Caren B. Les, caren.les@photonics.com

Stem cell therapy could be the “wave” of the future for hair regeneration, and bioluminescence imaging could help doctors monitor treatment.

The therapy has been shown to produce hair growth where other methods, including various creams and drugs, have proved less than successful.

“Hair regeneration using hair stem cells is a promising therapeutic option emerging for hair loss, and molecular imaging can speed up the development of this therapy,” said Byeong-Cheol Ahn, professor and director of the department of nuclear medicine at Kyungpook National University School of Medicine and Hospital in Daegu, South Korea.

Ahn’s recent study on animal models shows that the molecular imaging technique can be used to effectively track hair regeneration by stem cell therapy.

Researchers currently are grafting hair stem cells in animal models to determine whether these cells can grow and multiply the way normal cells do.

In this study, Ahn and colleagues conducted bioluminescence imaging using firefly luciferase together with D-luciferin on hair follicle stem cells implanted in mice to track the cells’ viability and their development into hair follicles. They performed the imaging technique on the implanted cells five times over the course of 21 days.

The key finding was that molecular imaging techniques can noninvasively visualize what happens to the transplanted hair stem cells in terms of survival, death and proliferation during the formation of new hair follicles in mice.

Perhaps more importantly for potential human patients, the scientists found new hair follicles on the surface of the skin samples when they examined them under the microscope.

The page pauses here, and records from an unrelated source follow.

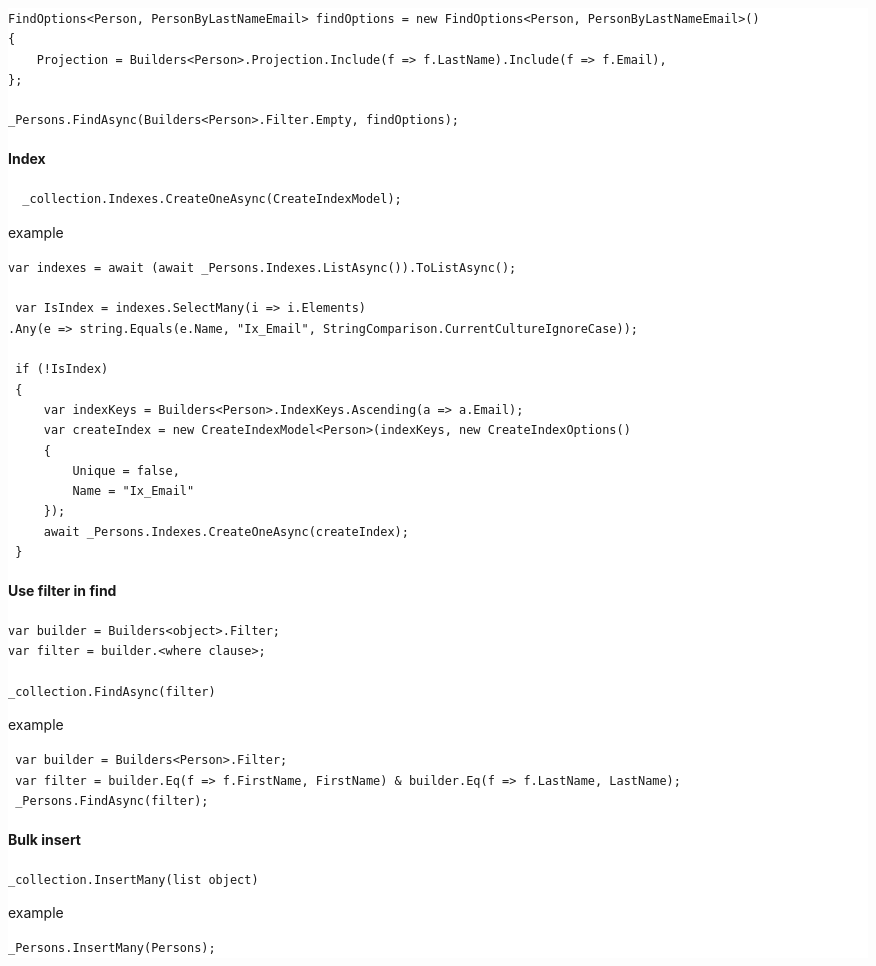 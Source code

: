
 ```
FindOptions<Person, PersonByLastNameEmail> findOptions = new FindOptions<Person, PersonByLastNameEmail>()
{
    Projection = Builders<Person>.Projection.Include(f => f.LastName).Include(f => f.Email),
};

_Persons.FindAsync(Builders<Person>.Filter.Empty, findOptions);
```

#### Index
 ```
   _collection.Indexes.CreateOneAsync(CreateIndexModel);
```
example
```
var indexes = await (await _Persons.Indexes.ListAsync()).ToListAsync();

 var IsIndex = indexes.SelectMany(i => i.Elements)
.Any(e => string.Equals(e.Name, "Ix_Email", StringComparison.CurrentCultureIgnoreCase));

 if (!IsIndex)
 {
     var indexKeys = Builders<Person>.IndexKeys.Ascending(a => a.Email);
     var createIndex = new CreateIndexModel<Person>(indexKeys, new CreateIndexOptions()
     {
         Unique = false,
         Name = "Ix_Email"
     });
     await _Persons.Indexes.CreateOneAsync(createIndex);
 }
```


#### Use filter in find
 ```
var builder = Builders<object>.Filter;
 var filter = builder.<where clause>;

 _collection.FindAsync(filter)
```
example
```
 var builder = Builders<Person>.Filter;
 var filter = builder.Eq(f => f.FirstName, FirstName) & builder.Eq(f => f.LastName, LastName);
 _Persons.FindAsync(filter);
```

#### Bulk insert
```
_collection.InsertMany(list object)
```
example
```
_Persons.InsertMany(Persons);
```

“This study is the first study of hair follicle regeneration using an in vivo molecular imaging technique,” Ahn said – which means that more studies must be conducted before clinical trials can be put in place to determine whether the therapy could work to regenerate human hair.

The research was presented at the Society of Nuclear Medicine’s 2012 annual meeting and published in the Journal of Nuclear Medicine.